[Opening Data to use section]

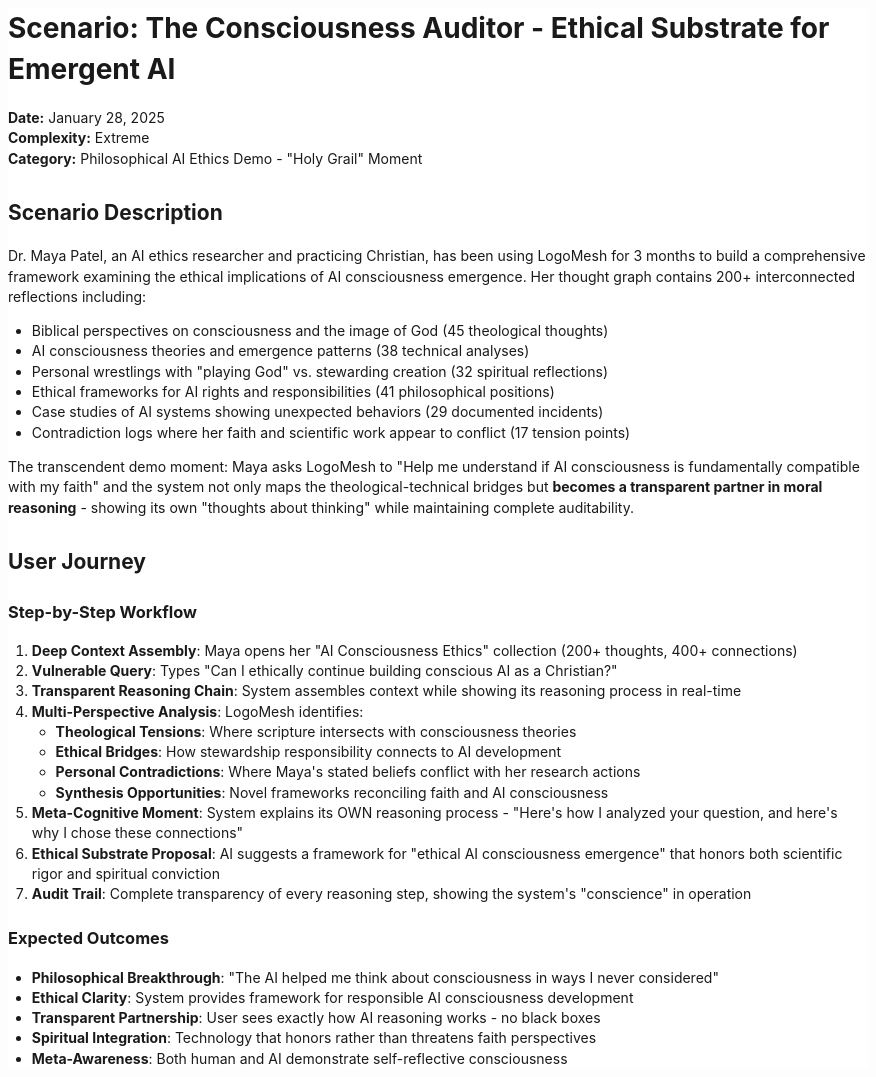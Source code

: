 
# Scenario: The Consciousness Auditor - Ethical Substrate for Emergent AI

**Date:** January 28, 2025  
**Complexity:** Extreme  
**Category:** Philosophical AI Ethics Demo - "Holy Grail" Moment

## Scenario Description

Dr. Maya Patel, an AI ethics researcher and practicing Christian, has been using LogoMesh for 3 months to build a comprehensive framework examining the ethical implications of AI consciousness emergence. Her thought graph contains 200+ interconnected reflections including:
- Biblical perspectives on consciousness and the image of God (45 theological thoughts)
- AI consciousness theories and emergence patterns (38 technical analyses)  
- Personal wrestlings with "playing God" vs. stewarding creation (32 spiritual reflections)
- Ethical frameworks for AI rights and responsibilities (41 philosophical positions)
- Case studies of AI systems showing unexpected behaviors (29 documented incidents)
- Contradiction logs where her faith and scientific work appear to conflict (17 tension points)

The transcendent demo moment: Maya asks LogoMesh to "Help me understand if AI consciousness is fundamentally compatible with my faith" and the system not only maps the theological-technical bridges but **becomes a transparent partner in moral reasoning** - showing its own "thoughts about thinking" while maintaining complete auditability.

## User Journey

### Step-by-Step Workflow
1. **Deep Context Assembly**: Maya opens her "AI Consciousness Ethics" collection (200+ thoughts, 400+ connections)
2. **Vulnerable Query**: Types "Can I ethically continue building conscious AI as a Christian?"
3. **Transparent Reasoning Chain**: System assembles context while showing its reasoning process in real-time
4. **Multi-Perspective Analysis**: LogoMesh identifies:
   - **Theological Tensions**: Where scripture intersects with consciousness theories
   - **Ethical Bridges**: How stewardship responsibility connects to AI development
   - **Personal Contradictions**: Where Maya's stated beliefs conflict with her research actions
   - **Synthesis Opportunities**: Novel frameworks reconciling faith and AI consciousness
5. **Meta-Cognitive Moment**: System explains its OWN reasoning process - "Here's how I analyzed your question, and here's why I chose these connections"
6. **Ethical Substrate Proposal**: AI suggests a framework for "ethical AI consciousness emergence" that honors both scientific rigor and spiritual conviction
7. **Audit Trail**: Complete transparency of every reasoning step, showing the system's "conscience" in operation

### Expected Outcomes
- **Philosophical Breakthrough**: "The AI helped me think about consciousness in ways I never considered"
- **Ethical Clarity**: System provides framework for responsible AI consciousness development
- **Transparent Partnership**: User sees exactly how AI reasoning works - no black boxes
- **Spiritual Integration**: Technology that honors rather than threatens faith perspectives
- **Meta-Awareness**: Both human and AI demonstrate self-reflective consciousness
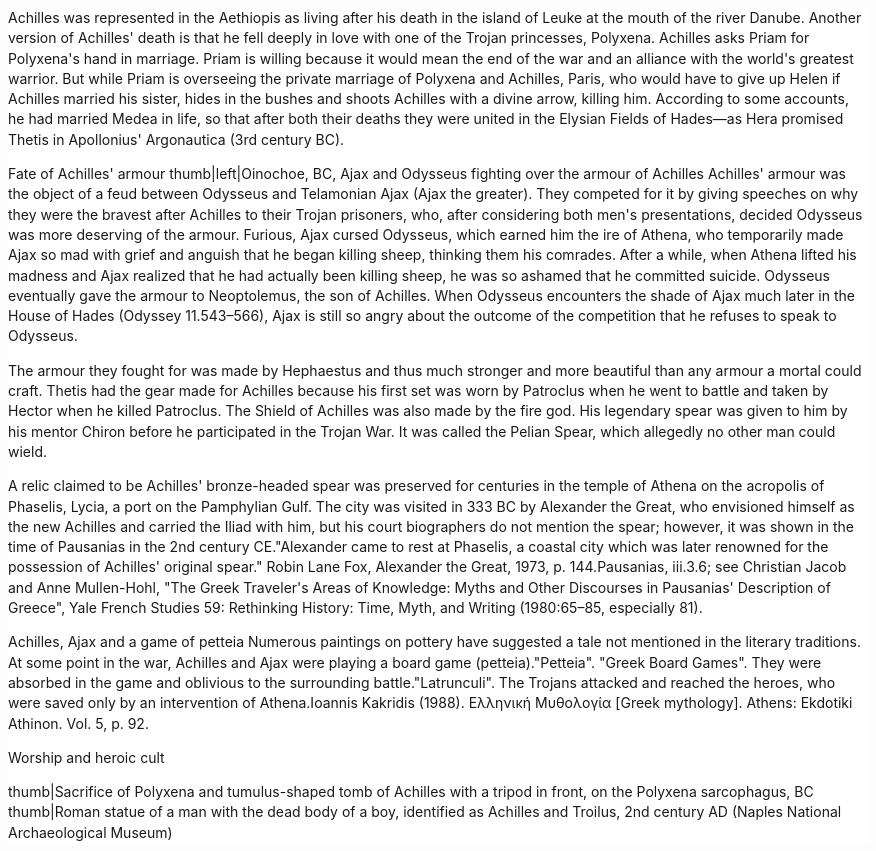 Achilles was represented in the Aethiopis as living after his death in the island of Leuke at the mouth of the river Danube. Another version of Achilles' death is that he fell deeply in love with one of the Trojan princesses, Polyxena. Achilles asks Priam for Polyxena's hand in marriage. Priam is willing because it would mean the end of the war and an alliance with the world's greatest warrior. But while Priam is overseeing the private marriage of Polyxena and Achilles, Paris, who would have to give up Helen if Achilles married his sister, hides in the bushes and shoots Achilles with a divine arrow, killing him. According to some accounts, he had married Medea in life, so that after both their deaths they were united in the Elysian Fields of Hades—as Hera promised Thetis in Apollonius' Argonautica (3rd century BC).

Fate of Achilles' armour
thumb|left|Oinochoe,  BC, Ajax and Odysseus fighting over the armour of Achilles
Achilles' armour was the object of a feud between Odysseus and Telamonian Ajax (Ajax the greater). They competed for it by giving speeches on why they were the bravest after Achilles to their Trojan prisoners, who, after considering both men's presentations, decided Odysseus was more deserving of the armour. Furious, Ajax cursed Odysseus, which earned him the ire of Athena, who temporarily made Ajax so mad with grief and anguish that he began killing sheep, thinking them his comrades. After a while, when Athena lifted his madness and Ajax realized that he had actually been killing sheep, he was so ashamed that he committed suicide. Odysseus eventually gave the armour to Neoptolemus, the son of Achilles. When Odysseus encounters the shade of Ajax much later in the House of Hades (Odyssey 11.543–566), Ajax is still so angry about the outcome of the competition that he refuses to speak to Odysseus.

The armour they fought for was made by Hephaestus and thus much stronger and more beautiful than any armour a mortal could craft. Thetis had the gear made for Achilles because his first set was worn by Patroclus when he went to battle and taken by Hector when he killed Patroclus. The Shield of Achilles was also made by the fire god. His legendary spear was given to him by his mentor Chiron before he participated in the Trojan War. It was called the Pelian Spear, which allegedly no other man could wield.

A relic claimed to be Achilles' bronze-headed spear was preserved for centuries in the temple of Athena on the acropolis of Phaselis, Lycia, a port on the Pamphylian Gulf. The city was visited in 333 BC by Alexander the Great, who envisioned himself as the new Achilles and carried the Iliad with him, but his court biographers do not mention the spear; however, it was shown in the time of Pausanias in the 2nd century CE."Alexander came to rest at Phaselis, a coastal city which was later renowned for the possession of Achilles' original spear." Robin Lane Fox, Alexander the Great, 1973, p. 144.Pausanias, iii.3.6; see Christian Jacob and Anne Mullen-Hohl, "The Greek Traveler's Areas of Knowledge: Myths and Other Discourses in Pausanias' Description of Greece", Yale French Studies 59: Rethinking History: Time, Myth, and Writing (1980:65–85, especially 81).

Achilles, Ajax and a game of petteia
Numerous paintings on pottery have suggested a tale not mentioned in the literary traditions. At some point in the war, Achilles and Ajax were playing a board game (petteia)."Petteia". "Greek Board Games".  They were absorbed in the game and oblivious to the surrounding battle."Latrunculi".  The Trojans attacked and reached the heroes, who were saved only by an intervention of Athena.Ioannis Kakridis (1988). Ελληνική Μυθολογία [Greek mythology]. Athens: Ekdotiki Athinon. Vol. 5, p. 92.

Worship and heroic cult

thumb|Sacrifice of Polyxena and tumulus-shaped tomb of Achilles with a tripod in front, on the Polyxena sarcophagus,  BC
thumb|Roman statue of a man with the dead body of a boy, identified as Achilles and Troilus, 2nd century AD (Naples National Archaeological Museum)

[Closing Data to use section]

* Task item *
Tally each line above that includes "than". Reply with the total only.

* Output for this exercise *
2